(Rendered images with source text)
+++++

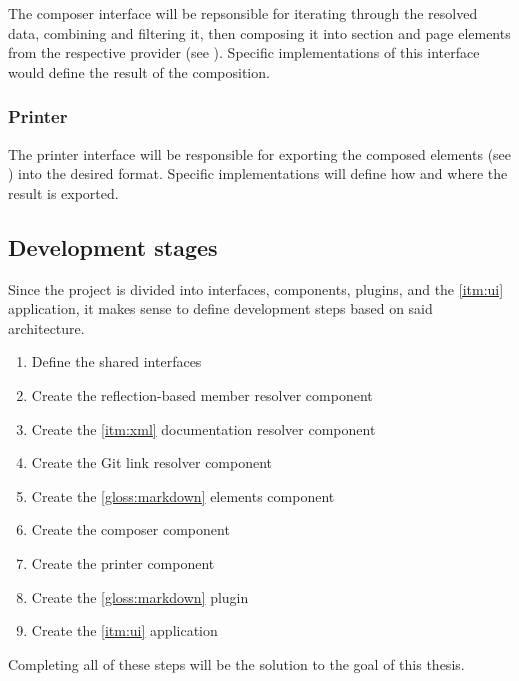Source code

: The composer interface will be repsonsible for iterating through the resolved data, combining and filtering it, then composing it into section and page elements from the respective provider (see ).
Specific implementations of this interface would define the result of the composition.

\subsubsection{Printer}

The printer interface will be responsible for exporting the composed elements (see ) into the desired format.
Specific implementations will define how and where the result is exported.

\subsection{Development stages}

Since the project is divided into interfaces, components, plugins, and the \ref{itm:ui} application, it makes sense to define development steps based on said architecture.

\begin{enumerate}
    \item Define the shared interfaces
    \item Create the reflection-based member resolver component
    \item Create the \ref{itm:xml} documentation resolver component
    \item Create the Git link resolver component
    \item Create the \ref{gloss:markdown} elements component
    \item Create the composer component
    \item Create the printer component
    \item Create the \ref{gloss:markdown} plugin
    \item Create the \ref{itm:ui} application
\end{enumerate}

Completing all of these steps will be the solution to the goal of this thesis.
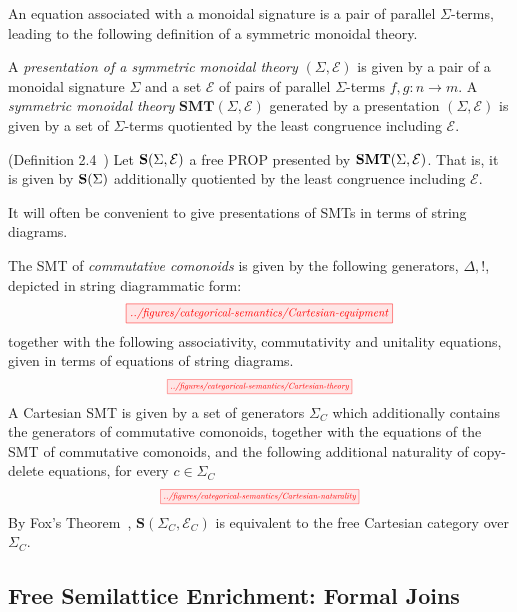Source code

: An equation associated with a monoidal signature is a pair of parallel $\Sigma$-terms, leading to the following definition of a symmetric monoidal theory. 
\begin{definition}
A \textit{presentation of a symmetric monoidal theory} $(\Sigma, \mathcal{E})$ is given by a pair of a monoidal signature $\Sigma$ and a set $\mathcal{E}$ of pairs of parallel $\Sigma$-terms $f,g: n \to m$.
A \textit{symmetric monoidal theory} $\textbf{SMT}(\Sigma,\mathcal{E})$ generated by a presentation $(\Sigma, \mathcal{E})$ is given by a set of $\Sigma$-terms quotiented by the least congruence including $\mathcal{E}$.
\end{definition}

\begin{definition}(Definition 2.4~\cite{bonchi_string_2022-1})
Let $\mathbf{S}(\Sigma, \mathcal{E})$ a free PROP presented by $\mathbf{SMT}(\Sigma, \mathcal{E})$.
That is, it is given by $\mathbf{S}(\Sigma)$ additionally quotiented by the least congruence including $\mathcal{E}$.
\end{definition}

It will often be convenient to give presentations of SMTs in terms of string diagrams.
\begin{example}
The SMT of \textit{commutative comonoids} is given by the following generators, ${\Delta, !}$, depicted in string diagrammatic form:
\[
	\scalebox{0.8}{
  	 \tikzfig{../figures/categorical-semantics/Cartesian-equipment}
	}
\]
together with the following associativity, commutativity and unitality equations, given in terms of equations of string diagrams. 
\[
	\scalebox{0.6}{
	\tikzfig{../figures/categorical-semantics/Cartesian-theory}	
	}
\]
A Cartesian SMT is given by a set of generators $\Sigma_C$ which additionally contains the generators of commutative comonoids, together with the equations of the SMT of commutative comonoids, and the following additional naturality of copy-delete equations, for every $c \in \Sigma_C$
\[
	\scalebox{0.6}{
	\tikzfig{../figures/categorical-semantics/Cartesian-naturality}
	}
\]
By Fox's Theorem~\cite{fox},  $\textbf{S}(\Sigma_C, \mathcal{E}_C)$ is equivalent to the free Cartesian category over $\Sigma_C$. 
\end{example}

\subsection{Free Semilattice Enrichment: Formal Joins}

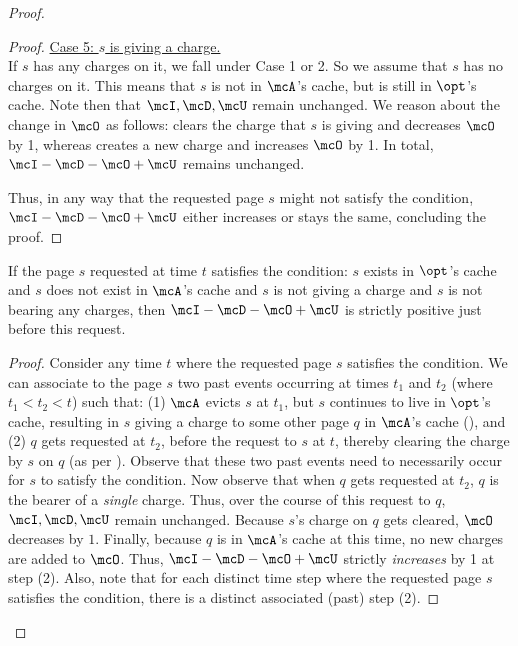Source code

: \begin{proof}
\begin{proof}
        \medskip
        \noindent\underline{Case 5: $s$ is giving a charge.} \\
        If $s$ has any charges on it, we fall under Case 1 or 2. So we assume that $s$ has no charges on it. This means that $s$ is not in $\mcA$'s cache, but is still in $\opt$'s cache. Note then that $\mcI, \mcD, \mcU$ remain unchanged. We reason about the change in $\mcO$ as follows:  clears the charge that $s$ is giving and decreases $\mcO$ by 1, whereas  creates a new charge and increases $\mcO$ by 1. In total, $\mcI-\mcD-\mcO+\mcU$ remains unchanged.

        Thus, in any way that the requested page $s$ might not satisfy the condition, $\mcI-\mcD-\mcO+\mcU$ either increases or stays the same, concluding the proof.
    \end{proof}

    \begin{claim}
        If the page $s$ requested at time $t$ satisfies the condition: $s$ exists in $\opt$'s cache and $s$ does not exist in $\mcA$'s cache and $s$ is not giving a charge and $s$ is not bearing any charges, then $\mcI-\mcD-\mcO+\mcU$ is strictly positive just before this request.
    \end{claim}
    \begin{proof}
        Consider any time $t$ where the requested page $s$ satisfies the condition. We can associate to the page $s$ two past events occurring at times $t_1$ and $t_2$ (where $t_1 < t_2 < t$) such that: (1) $\mcA$ evicts $s$ at $t_1$, but $s$ continues to live in $\opt$'s cache, resulting in $s$ giving a charge to some other page $q$ in $\mcA$'s cache (), and (2) $q$ gets requested at $t_2$, before the request to $s$ at $t$, thereby clearing the charge by $s$ on $q$ (as per ). Observe that these two past events need to necessarily occur for $s$ to satisfy the condition. Now observe that when $q$ gets requested at $t_2$, $q$ is the bearer of a \textit{single} charge. Thus, over the course of this request to $q$, $\mcI, \mcD, \mcU$ remain unchanged. Because $s$'s charge on $q$ gets cleared, $\mcO$ decreases by $1$. Finally, because $q$ is in $\mcA$'s cache at this time, no new charges are added to $\mcO$. Thus, $\mcI - \mcD - \mcO + \mcU$ strictly \textit{increases} by 1 at step (2). Also, note that for each distinct time step where the requested page $s$ satisfies the condition, there is a distinct associated (past) step (2).
              



\end{proof}
\end{proof}
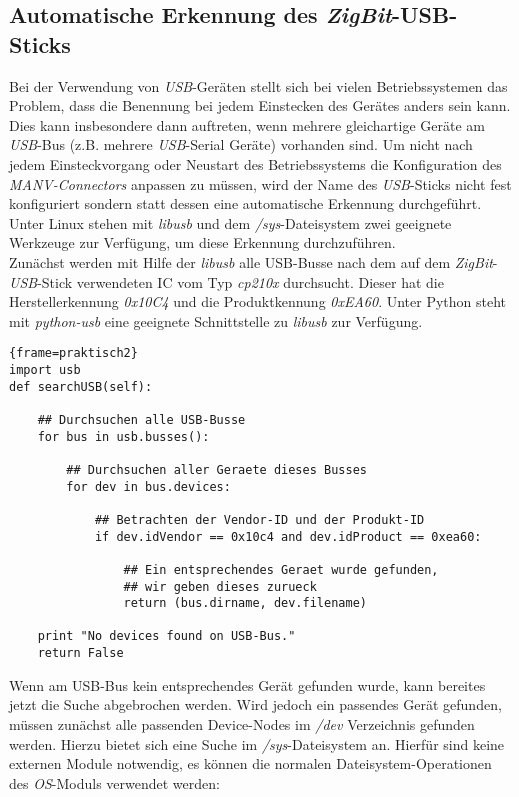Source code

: \subsection{Automatische Erkennung des \emph{ZigBit}-USB-Sticks}

Bei der Verwendung von \emph{USB}-Geräten stellt sich bei vielen Betriebssystemen das Problem,
dass die Benennung bei jedem Einstecken des Gerätes anders sein kann. Dies kann insbesondere
dann auftreten, wenn mehrere gleichartige Geräte am \emph{USB}-Bus (z.B. mehrere \emph{USB}-Serial
Geräte) vorhanden sind. Um nicht nach jedem Einsteckvorgang oder Neustart des Betriebssystems die
Konfiguration des \emph{MANV-Connectors} anpassen zu müssen, wird der Name des \emph{USB}-Sticks
nicht fest konfiguriert sondern statt dessen eine automatische Erkennung durchgeführt.
Unter Linux stehen mit \emph{libusb} und dem \emph{/sys}-Dateisystem zwei geeignete Werkzeuge
zur Verfügung, um diese Erkennung durchzuführen.\\
Zunächst werden mit Hilfe der \emph{libusb} alle USB-Busse nach dem auf dem \emph{ZigBit}-\emph{USB}-Stick
verwendeten IC vom Typ \emph{cp210x} durchsucht. Dieser hat die Herstellerkennung \emph{0x10C4} und die
Produktkennung \emph{0xEA60}. Unter Python steht mit \emph{python-usb} eine geeignete Schnittstelle zu
\emph{libusb} zur Verfügung.

\begin{lstlisting}{frame=praktisch2}
import usb
def searchUSB(self):

    ## Durchsuchen alle USB-Busse 
    for bus in usb.busses():

        ## Durchsuchen aller Geraete dieses Busses
        for dev in bus.devices:

            ## Betrachten der Vendor-ID und der Produkt-ID
            if dev.idVendor == 0x10c4 and dev.idProduct == 0xea60:
               
                ## Ein entsprechendes Geraet wurde gefunden,
                ## wir geben dieses zurueck 
                return (bus.dirname, dev.filename)
   
    print "No devices found on USB-Bus."
    return False
\end{lstlisting}

Wenn am USB-Bus kein entsprechendes Gerät gefunden wurde, kann bereites jetzt die Suche abgebrochen werden.
Wird jedoch ein passendes Gerät gefunden, müssen zunächst alle passenden Device-Nodes im \emph{/dev} 
Verzeichnis gefunden werden. Hierzu bietet sich eine Suche im \emph{/sys}-Dateisystem an. Hierfür sind keine
externen Module notwendig, es können die normalen Dateisystem-Operationen des \emph{OS}-Moduls verwendet werden:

+++++

> [REQUIRED ACTION] Without the pictures, copy out each entry exactly as it stands.

> [RESULT]
Source code

: The composer interface will be repsonsible for iterating through the resolved data, combining and filtering it, then composing it into section and page elements from the respective provider (see ).
Specific implementations of this interface would define the result of the composition.

\subsubsection{Printer}

The printer interface will be responsible for exporting the composed elements (see ) into the desired format.
Specific implementations will define how and where the result is exported.

\subsection{Development stages}

Since the project is divided into interfaces, components, plugins, and the \ref{itm:ui} application, it makes sense to define development steps based on said architecture.

\begin{enumerate}
    \item Define the shared interfaces
    \item Create the reflection-based member resolver component
    \item Create the \ref{itm:xml} documentation resolver component
    \item Create the Git link resolver component
    \item Create the \ref{gloss:markdown} elements component
    \item Create the composer component
    \item Create the printer component
    \item Create the \ref{gloss:markdown} plugin
    \item Create the \ref{itm:ui} application
\end{enumerate}

Completing all of these steps will be the solution to the goal of this thesis.
Source code

: An equation associated with a monoidal signature is a pair of parallel $\Sigma$-terms, leading to the following definition of a symmetric monoidal theory. 
\begin{definition}
A \textit{presentation of a symmetric monoidal theory} $(\Sigma, \mathcal{E})$ is given by a pair of a monoidal signature $\Sigma$ and a set $\mathcal{E}$ of pairs of parallel $\Sigma$-terms $f,g: n \to m$.
A \textit{symmetric monoidal theory} $\textbf{SMT}(\Sigma,\mathcal{E})$ generated by a presentation $(\Sigma, \mathcal{E})$ is given by a set of $\Sigma$-terms quotiented by the least congruence including $\mathcal{E}$.
\end{definition}

\begin{definition}(Definition 2.4~\cite{bonchi_string_2022-1})
Let $\mathbf{S}(\Sigma, \mathcal{E})$ a free PROP presented by $\mathbf{SMT}(\Sigma, \mathcal{E})$.
That is, it is given by $\mathbf{S}(\Sigma)$ additionally quotiented by the least congruence including $\mathcal{E}$.
\end{definition}

It will often be convenient to give presentations of SMTs in terms of string diagrams.
\begin{example}
The SMT of \textit{commutative comonoids} is given by the following generators, ${\Delta, !}$, depicted in string diagrammatic form:
\[
	\scalebox{0.8}{
  	 \tikzfig{../figures/categorical-semantics/Cartesian-equipment}
	}
\]
together with the following associativity, commutativity and unitality equations, given in terms of equations of string diagrams. 
\[
	\scalebox{0.6}{
	\tikzfig{../figures/categorical-semantics/Cartesian-theory}	
	}
\]
A Cartesian SMT is given by a set of generators $\Sigma_C$ which additionally contains the generators of commutative comonoids, together with the equations of the SMT of commutative comonoids, and the following additional naturality of copy-delete equations, for every $c \in \Sigma_C$
\[
	\scalebox{0.6}{
	\tikzfig{../figures/categorical-semantics/Cartesian-naturality}
	}
\]
By Fox's Theorem~\cite{fox},  $\textbf{S}(\Sigma_C, \mathcal{E}_C)$ is equivalent to the free Cartesian category over $\Sigma_C$. 
\end{example}

\subsection{Free Semilattice Enrichment: Formal Joins}

Source code

: \begin{proof}
\begin{proof}
        \medskip
        \noindent\underline{Case 5: $s$ is giving a charge.} \\
        If $s$ has any charges on it, we fall under Case 1 or 2. So we assume that $s$ has no charges on it. This means that $s$ is not in $\mcA$'s cache, but is still in $\opt$'s cache. Note then that $\mcI, \mcD, \mcU$ remain unchanged. We reason about the change in $\mcO$ as follows:  clears the charge that $s$ is giving and decreases $\mcO$ by 1, whereas  creates a new charge and increases $\mcO$ by 1. In total, $\mcI-\mcD-\mcO+\mcU$ remains unchanged.

        Thus, in any way that the requested page $s$ might not satisfy the condition, $\mcI-\mcD-\mcO+\mcU$ either increases or stays the same, concluding the proof.
    \end{proof}

    \begin{claim}
        If the page $s$ requested at time $t$ satisfies the condition: $s$ exists in $\opt$'s cache and $s$ does not exist in $\mcA$'s cache and $s$ is not giving a charge and $s$ is not bearing any charges, then $\mcI-\mcD-\mcO+\mcU$ is strictly positive just before this request.
    \end{claim}
    \begin{proof}
        Consider any time $t$ where the requested page $s$ satisfies the condition. We can associate to the page $s$ two past events occurring at times $t_1$ and $t_2$ (where $t_1 < t_2 < t$) such that: (1) $\mcA$ evicts $s$ at $t_1$, but $s$ continues to live in $\opt$'s cache, resulting in $s$ giving a charge to some other page $q$ in $\mcA$'s cache (), and (2) $q$ gets requested at $t_2$, before the request to $s$ at $t$, thereby clearing the charge by $s$ on $q$ (as per ). Observe that these two past events need to necessarily occur for $s$ to satisfy the condition. Now observe that when $q$ gets requested at $t_2$, $q$ is the bearer of a \textit{single} charge. Thus, over the course of this request to $q$, $\mcI, \mcD, \mcU$ remain unchanged. Because $s$'s charge on $q$ gets cleared, $\mcO$ decreases by $1$. Finally, because $q$ is in $\mcA$'s cache at this time, no new charges are added to $\mcO$. Thus, $\mcI - \mcD - \mcO + \mcU$ strictly \textit{increases} by 1 at step (2). Also, note that for each distinct time step where the requested page $s$ satisfies the condition, there is a distinct associated (past) step (2).
              



\end{proof}
\end{proof}
Source code

: \subsection{Automatische Erkennung des \emph{ZigBit}-USB-Sticks}

Bei der Verwendung von \emph{USB}-Geräten stellt sich bei vielen Betriebssystemen das Problem,
dass die Benennung bei jedem Einstecken des Gerätes anders sein kann. Dies kann insbesondere
dann auftreten, wenn mehrere gleichartige Geräte am \emph{USB}-Bus (z.B. mehrere \emph{USB}-Serial
Geräte) vorhanden sind. Um nicht nach jedem Einsteckvorgang oder Neustart des Betriebssystems die
Konfiguration des \emph{MANV-Connectors} anpassen zu müssen, wird der Name des \emph{USB}-Sticks
nicht fest konfiguriert sondern statt dessen eine automatische Erkennung durchgeführt.
Unter Linux stehen mit \emph{libusb} und dem \emph{/sys}-Dateisystem zwei geeignete Werkzeuge
zur Verfügung, um diese Erkennung durchzuführen.\\
Zunächst werden mit Hilfe der \emph{libusb} alle USB-Busse nach dem auf dem \emph{ZigBit}-\emph{USB}-Stick
verwendeten IC vom Typ \emph{cp210x} durchsucht. Dieser hat die Herstellerkennung \emph{0x10C4} und die
Produktkennung \emph{0xEA60}. Unter Python steht mit \emph{python-usb} eine geeignete Schnittstelle zu
\emph{libusb} zur Verfügung.

\begin{lstlisting}{frame=praktisch2}
import usb
def searchUSB(self):

    ## Durchsuchen alle USB-Busse 
    for bus in usb.busses():

        ## Durchsuchen aller Geraete dieses Busses
        for dev in bus.devices:

            ## Betrachten der Vendor-ID und der Produkt-ID
            if dev.idVendor == 0x10c4 and dev.idProduct == 0xea60:
               
                ## Ein entsprechendes Geraet wurde gefunden,
                ## wir geben dieses zurueck 
                return (bus.dirname, dev.filename)
   
    print "No devices found on USB-Bus."
    return False
\end{lstlisting}

Wenn am USB-Bus kein entsprechendes Gerät gefunden wurde, kann bereites jetzt die Suche abgebrochen werden.
Wird jedoch ein passendes Gerät gefunden, müssen zunächst alle passenden Device-Nodes im \emph{/dev} 
Verzeichnis gefunden werden. Hierzu bietet sich eine Suche im \emph{/sys}-Dateisystem an. Hierfür sind keine
externen Module notwendig, es können die normalen Dateisystem-Operationen des \emph{OS}-Moduls verwendet werden:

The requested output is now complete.